== Data listing ==

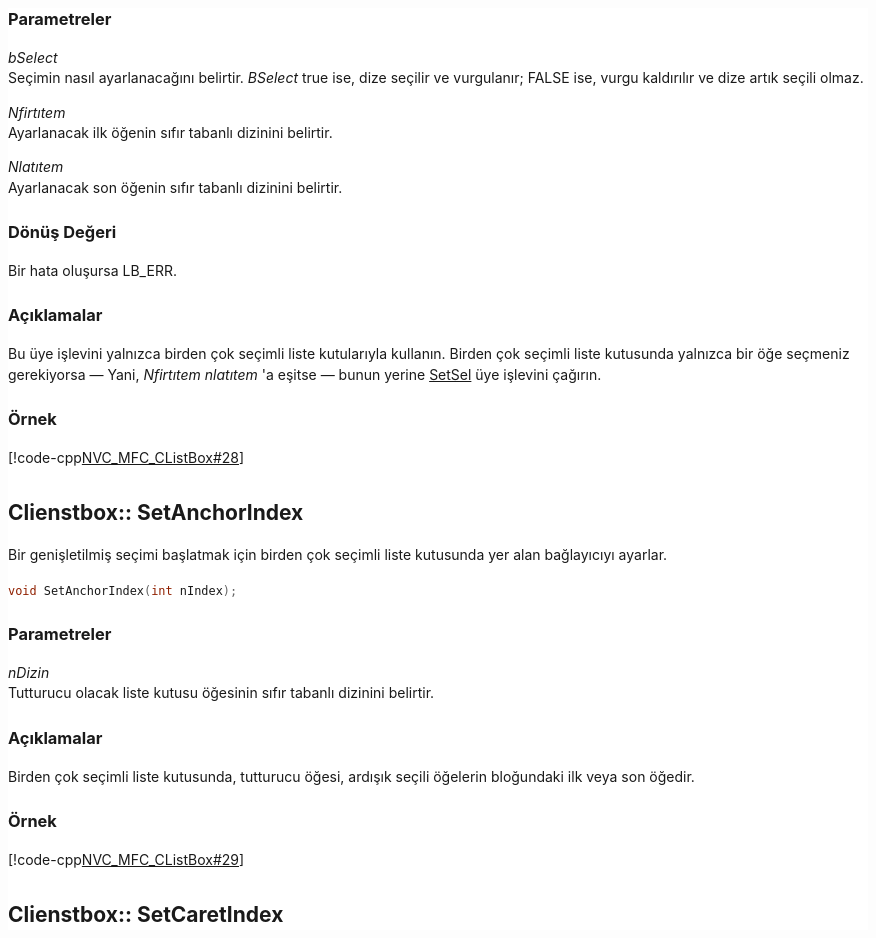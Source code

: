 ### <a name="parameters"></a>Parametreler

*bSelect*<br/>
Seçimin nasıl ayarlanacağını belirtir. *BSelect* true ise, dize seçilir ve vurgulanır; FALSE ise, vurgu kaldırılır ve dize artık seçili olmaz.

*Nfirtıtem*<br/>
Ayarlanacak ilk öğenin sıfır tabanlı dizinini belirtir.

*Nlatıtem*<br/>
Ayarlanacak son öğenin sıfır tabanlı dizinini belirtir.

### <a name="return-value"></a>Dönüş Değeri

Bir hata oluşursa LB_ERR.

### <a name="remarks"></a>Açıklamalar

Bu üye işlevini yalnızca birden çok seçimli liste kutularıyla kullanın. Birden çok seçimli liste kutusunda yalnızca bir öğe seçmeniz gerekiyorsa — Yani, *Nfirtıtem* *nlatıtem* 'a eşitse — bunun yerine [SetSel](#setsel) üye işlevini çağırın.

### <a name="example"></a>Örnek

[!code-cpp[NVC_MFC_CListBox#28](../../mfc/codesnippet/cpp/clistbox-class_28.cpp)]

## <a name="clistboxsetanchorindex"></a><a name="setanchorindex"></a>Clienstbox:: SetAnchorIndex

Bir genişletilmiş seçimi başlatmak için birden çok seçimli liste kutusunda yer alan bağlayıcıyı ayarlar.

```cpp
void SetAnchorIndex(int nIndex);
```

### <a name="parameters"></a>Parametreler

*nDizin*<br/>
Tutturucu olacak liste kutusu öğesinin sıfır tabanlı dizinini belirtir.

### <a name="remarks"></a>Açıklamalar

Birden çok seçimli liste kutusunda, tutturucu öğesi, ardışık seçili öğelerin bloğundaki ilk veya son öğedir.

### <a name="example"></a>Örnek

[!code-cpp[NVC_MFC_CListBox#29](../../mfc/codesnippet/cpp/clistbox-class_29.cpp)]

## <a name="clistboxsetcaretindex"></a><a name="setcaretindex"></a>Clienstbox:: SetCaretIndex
--
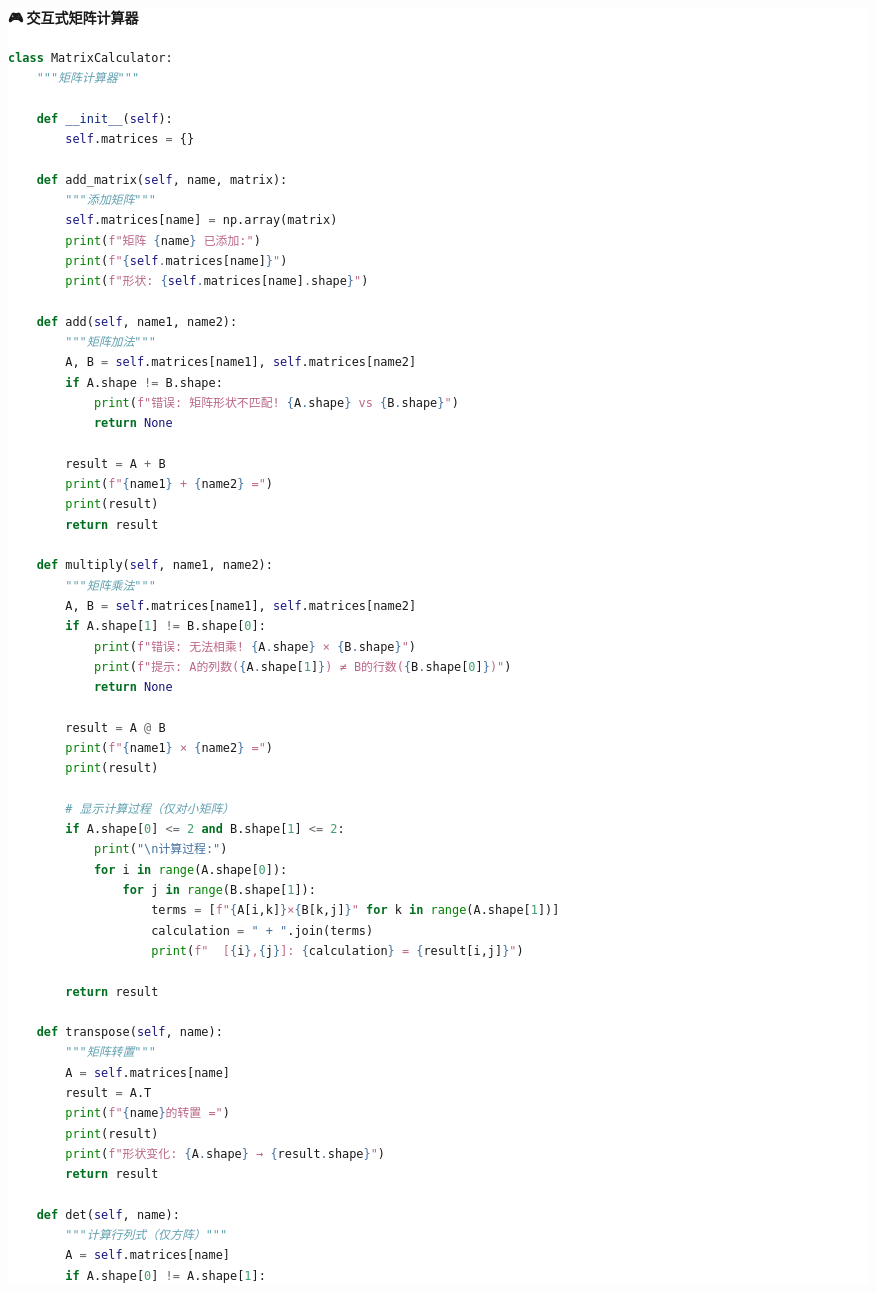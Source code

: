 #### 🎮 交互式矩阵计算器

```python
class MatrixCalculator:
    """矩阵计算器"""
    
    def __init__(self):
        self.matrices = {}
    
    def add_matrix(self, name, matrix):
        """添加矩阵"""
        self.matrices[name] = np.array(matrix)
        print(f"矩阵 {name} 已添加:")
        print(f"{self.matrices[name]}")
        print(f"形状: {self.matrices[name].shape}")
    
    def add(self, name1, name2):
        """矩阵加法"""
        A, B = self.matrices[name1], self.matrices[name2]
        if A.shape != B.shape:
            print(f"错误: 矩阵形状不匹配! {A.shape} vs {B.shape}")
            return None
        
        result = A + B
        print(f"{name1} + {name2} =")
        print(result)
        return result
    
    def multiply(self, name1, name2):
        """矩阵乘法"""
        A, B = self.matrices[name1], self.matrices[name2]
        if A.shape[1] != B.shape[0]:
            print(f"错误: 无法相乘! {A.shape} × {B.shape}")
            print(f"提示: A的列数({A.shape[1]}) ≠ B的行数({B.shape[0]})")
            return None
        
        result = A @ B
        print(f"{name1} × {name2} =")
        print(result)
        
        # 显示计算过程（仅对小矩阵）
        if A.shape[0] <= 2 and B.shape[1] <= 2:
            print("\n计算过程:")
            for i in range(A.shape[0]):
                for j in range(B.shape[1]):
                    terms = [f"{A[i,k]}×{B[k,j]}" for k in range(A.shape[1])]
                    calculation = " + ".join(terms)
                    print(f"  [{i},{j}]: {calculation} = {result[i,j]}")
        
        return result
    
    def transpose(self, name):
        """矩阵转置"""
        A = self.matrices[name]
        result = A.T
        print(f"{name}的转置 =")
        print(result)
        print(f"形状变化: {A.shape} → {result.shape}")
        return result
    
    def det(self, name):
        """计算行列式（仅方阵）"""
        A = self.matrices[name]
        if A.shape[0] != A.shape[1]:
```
* * *
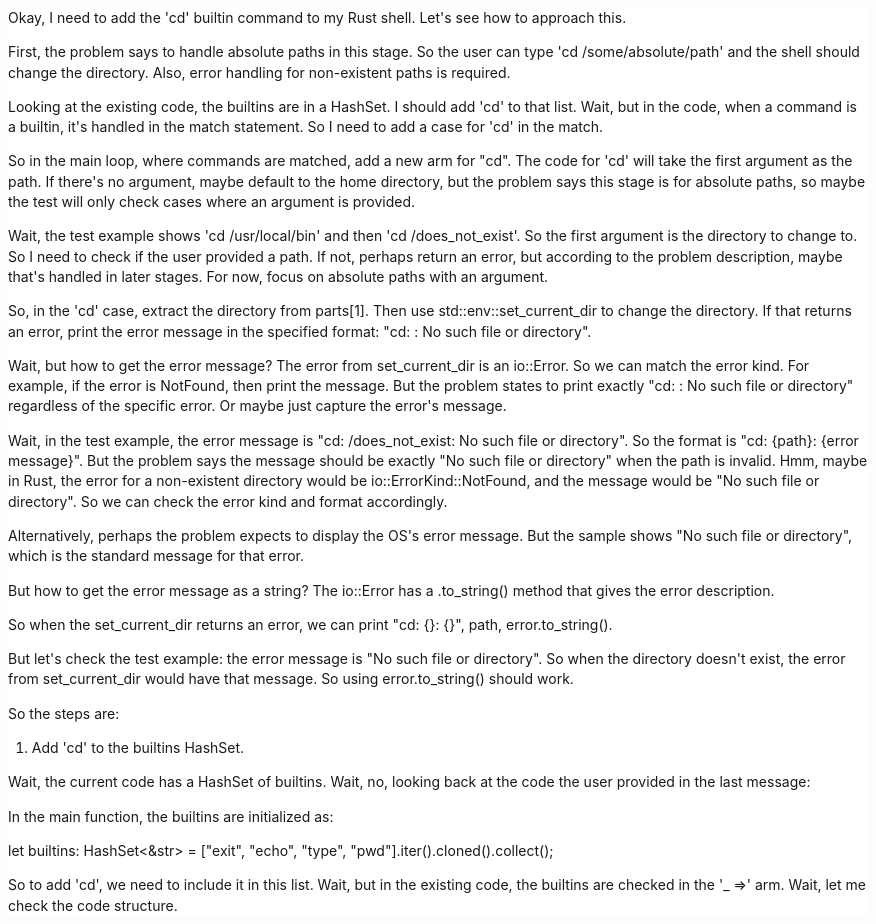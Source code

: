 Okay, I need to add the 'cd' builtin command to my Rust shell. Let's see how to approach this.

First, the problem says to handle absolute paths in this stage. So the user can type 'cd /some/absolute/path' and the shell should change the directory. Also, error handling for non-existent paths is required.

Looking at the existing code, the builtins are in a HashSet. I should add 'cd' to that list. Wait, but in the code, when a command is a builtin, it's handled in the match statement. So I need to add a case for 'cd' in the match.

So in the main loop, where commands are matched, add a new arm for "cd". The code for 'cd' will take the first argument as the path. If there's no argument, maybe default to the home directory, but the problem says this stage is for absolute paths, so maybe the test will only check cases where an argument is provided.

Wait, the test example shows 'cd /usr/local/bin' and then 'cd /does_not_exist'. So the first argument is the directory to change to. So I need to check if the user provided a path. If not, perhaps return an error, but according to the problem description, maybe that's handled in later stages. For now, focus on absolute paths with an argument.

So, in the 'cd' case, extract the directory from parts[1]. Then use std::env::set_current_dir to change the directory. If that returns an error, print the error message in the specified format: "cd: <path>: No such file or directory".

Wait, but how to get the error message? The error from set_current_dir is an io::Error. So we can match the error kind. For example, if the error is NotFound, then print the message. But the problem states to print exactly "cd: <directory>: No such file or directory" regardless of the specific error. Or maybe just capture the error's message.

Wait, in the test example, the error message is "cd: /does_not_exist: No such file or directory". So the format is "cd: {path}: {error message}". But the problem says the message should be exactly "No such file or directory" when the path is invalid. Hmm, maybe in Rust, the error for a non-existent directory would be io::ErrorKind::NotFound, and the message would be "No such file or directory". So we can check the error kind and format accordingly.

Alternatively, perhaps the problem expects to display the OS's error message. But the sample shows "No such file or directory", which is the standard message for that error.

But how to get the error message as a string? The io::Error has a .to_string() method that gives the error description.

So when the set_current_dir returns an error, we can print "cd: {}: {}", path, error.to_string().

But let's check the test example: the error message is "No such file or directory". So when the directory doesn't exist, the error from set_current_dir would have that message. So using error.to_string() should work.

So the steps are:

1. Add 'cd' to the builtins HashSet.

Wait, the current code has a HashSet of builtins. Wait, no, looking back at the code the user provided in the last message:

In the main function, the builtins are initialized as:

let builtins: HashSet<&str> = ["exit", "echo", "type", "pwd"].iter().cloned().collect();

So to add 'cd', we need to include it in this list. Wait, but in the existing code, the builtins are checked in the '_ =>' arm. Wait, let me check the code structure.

== Task to complete ==
Above are the entries. Output exactly the lines beginning with the line that has "Wait, but how" and ending with the line that has "So to add 'cd', we".

== Answer to the problem ==
Wait, but how to get the error message? The error from set_current_dir is an io::Error. So we can match the error kind. For example, if the error is NotFound, then print the message. But the problem states to print exactly "cd: <directory>: No such file or directory" regardless of the specific error. Or maybe just capture the error's message.

Wait, in the test example, the error message is "cd: /does_not_exist: No such file or directory". So the format is "cd: {path}: {error message}". But the problem says the message should be exactly "No such file or directory" when the path is invalid. Hmm, maybe in Rust, the error for a non-existent directory would be io::ErrorKind::NotFound, and the message would be "No such file or directory". So we can check the error kind and format accordingly.

Alternatively, perhaps the problem expects to display the OS's error message. But the sample shows "No such file or directory", which is the standard message for that error.

But how to get the error message as a string? The io::Error has a .to_string() method that gives the error description.

So when the set_current_dir returns an error, we can print "cd: {}: {}", path, error.to_string().

But let's check the test example: the error message is "No such file or directory". So when the directory doesn't exist, the error from set_current_dir would have that message. So using error.to_string() should work.

So the steps are:

1. Add 'cd' to the builtins HashSet.

Wait, the current code has a HashSet of builtins. Wait, no, looking back at the code the user provided in the last message:

In the main function, the builtins are initialized as:

let builtins: HashSet<&str> = ["exit", "echo", "type", "pwd"].iter().cloned().collect();

So to add 'cd', we need to include it in this list. Wait, but in the existing code, the builtins are checked in the '_ =>' arm. Wait, let me check the code structure.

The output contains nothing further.